Return every line of the entries that includes the word "ʜᴇʀᴏᴋᴜ".

◇ ◇ ◇ ◇ ◇

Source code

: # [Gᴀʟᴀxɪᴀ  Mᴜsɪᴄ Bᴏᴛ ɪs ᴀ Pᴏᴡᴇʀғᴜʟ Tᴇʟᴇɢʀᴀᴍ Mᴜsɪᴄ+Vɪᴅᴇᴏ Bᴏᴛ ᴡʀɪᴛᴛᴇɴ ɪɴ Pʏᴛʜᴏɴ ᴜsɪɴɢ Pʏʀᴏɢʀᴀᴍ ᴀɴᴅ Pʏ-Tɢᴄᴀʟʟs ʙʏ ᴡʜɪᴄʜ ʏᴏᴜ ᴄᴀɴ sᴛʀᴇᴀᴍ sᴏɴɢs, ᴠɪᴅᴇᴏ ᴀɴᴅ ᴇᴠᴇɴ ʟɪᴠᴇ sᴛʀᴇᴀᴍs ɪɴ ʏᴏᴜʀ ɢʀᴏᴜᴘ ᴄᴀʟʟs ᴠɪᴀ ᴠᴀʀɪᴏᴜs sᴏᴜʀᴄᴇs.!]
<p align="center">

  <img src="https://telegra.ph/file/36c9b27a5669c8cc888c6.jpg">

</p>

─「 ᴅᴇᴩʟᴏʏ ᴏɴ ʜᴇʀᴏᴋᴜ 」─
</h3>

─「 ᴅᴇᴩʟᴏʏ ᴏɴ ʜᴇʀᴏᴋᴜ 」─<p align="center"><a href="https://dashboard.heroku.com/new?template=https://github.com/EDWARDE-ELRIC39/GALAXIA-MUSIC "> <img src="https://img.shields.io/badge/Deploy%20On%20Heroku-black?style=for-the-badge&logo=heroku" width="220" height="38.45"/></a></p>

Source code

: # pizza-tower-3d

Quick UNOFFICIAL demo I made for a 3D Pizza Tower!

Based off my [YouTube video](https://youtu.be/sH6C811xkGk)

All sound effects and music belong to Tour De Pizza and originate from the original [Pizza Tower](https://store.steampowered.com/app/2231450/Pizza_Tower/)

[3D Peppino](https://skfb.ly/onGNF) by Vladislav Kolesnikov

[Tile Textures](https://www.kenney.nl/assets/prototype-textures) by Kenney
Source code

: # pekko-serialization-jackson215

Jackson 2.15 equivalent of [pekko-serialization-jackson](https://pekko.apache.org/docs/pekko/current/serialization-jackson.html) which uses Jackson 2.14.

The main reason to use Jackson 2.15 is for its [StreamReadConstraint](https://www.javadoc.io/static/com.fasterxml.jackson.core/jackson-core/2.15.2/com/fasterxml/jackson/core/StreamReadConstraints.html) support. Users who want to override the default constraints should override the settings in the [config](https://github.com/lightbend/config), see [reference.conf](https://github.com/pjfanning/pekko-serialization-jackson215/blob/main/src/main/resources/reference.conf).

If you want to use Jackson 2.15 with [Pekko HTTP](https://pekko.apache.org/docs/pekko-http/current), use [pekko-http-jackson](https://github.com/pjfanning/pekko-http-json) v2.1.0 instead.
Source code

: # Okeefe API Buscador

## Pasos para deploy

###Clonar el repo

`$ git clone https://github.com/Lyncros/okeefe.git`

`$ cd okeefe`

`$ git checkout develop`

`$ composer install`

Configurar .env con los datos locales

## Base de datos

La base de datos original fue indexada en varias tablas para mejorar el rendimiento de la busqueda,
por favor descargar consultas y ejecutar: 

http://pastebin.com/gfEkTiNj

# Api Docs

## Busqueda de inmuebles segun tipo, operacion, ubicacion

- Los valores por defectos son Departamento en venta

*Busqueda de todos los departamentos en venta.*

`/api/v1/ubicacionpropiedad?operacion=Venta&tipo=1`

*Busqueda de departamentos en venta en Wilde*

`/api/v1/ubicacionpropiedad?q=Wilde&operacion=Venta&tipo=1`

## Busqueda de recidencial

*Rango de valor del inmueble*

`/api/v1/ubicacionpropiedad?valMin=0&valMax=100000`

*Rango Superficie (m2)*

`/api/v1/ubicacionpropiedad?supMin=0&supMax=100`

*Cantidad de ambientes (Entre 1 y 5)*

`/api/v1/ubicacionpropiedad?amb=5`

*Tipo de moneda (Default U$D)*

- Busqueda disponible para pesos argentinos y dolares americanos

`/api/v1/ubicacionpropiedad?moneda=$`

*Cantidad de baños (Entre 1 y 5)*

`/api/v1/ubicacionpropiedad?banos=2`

◇ ◇ ◇ ◇ ◇

**Output for this exercise**
─「 ᴅᴇᴩʟᴏʏ ᴏɴ ʜᴇʀᴏᴋᴜ 」─
─「 ᴅᴇᴩʟᴏʏ ᴏɴ ʜᴇʀᴏᴋᴜ 」─<p align="center"><a href="https://dashboard.heroku.com/new?template=https://github.com/EDWARDE-ELRIC39/GALAXIA-MUSIC "> <img src="https://img.shields.io/badge/Deploy%20On%20Heroku-black?style=for-the-badge&logo=heroku" width="220" height="38.45"/></a></p>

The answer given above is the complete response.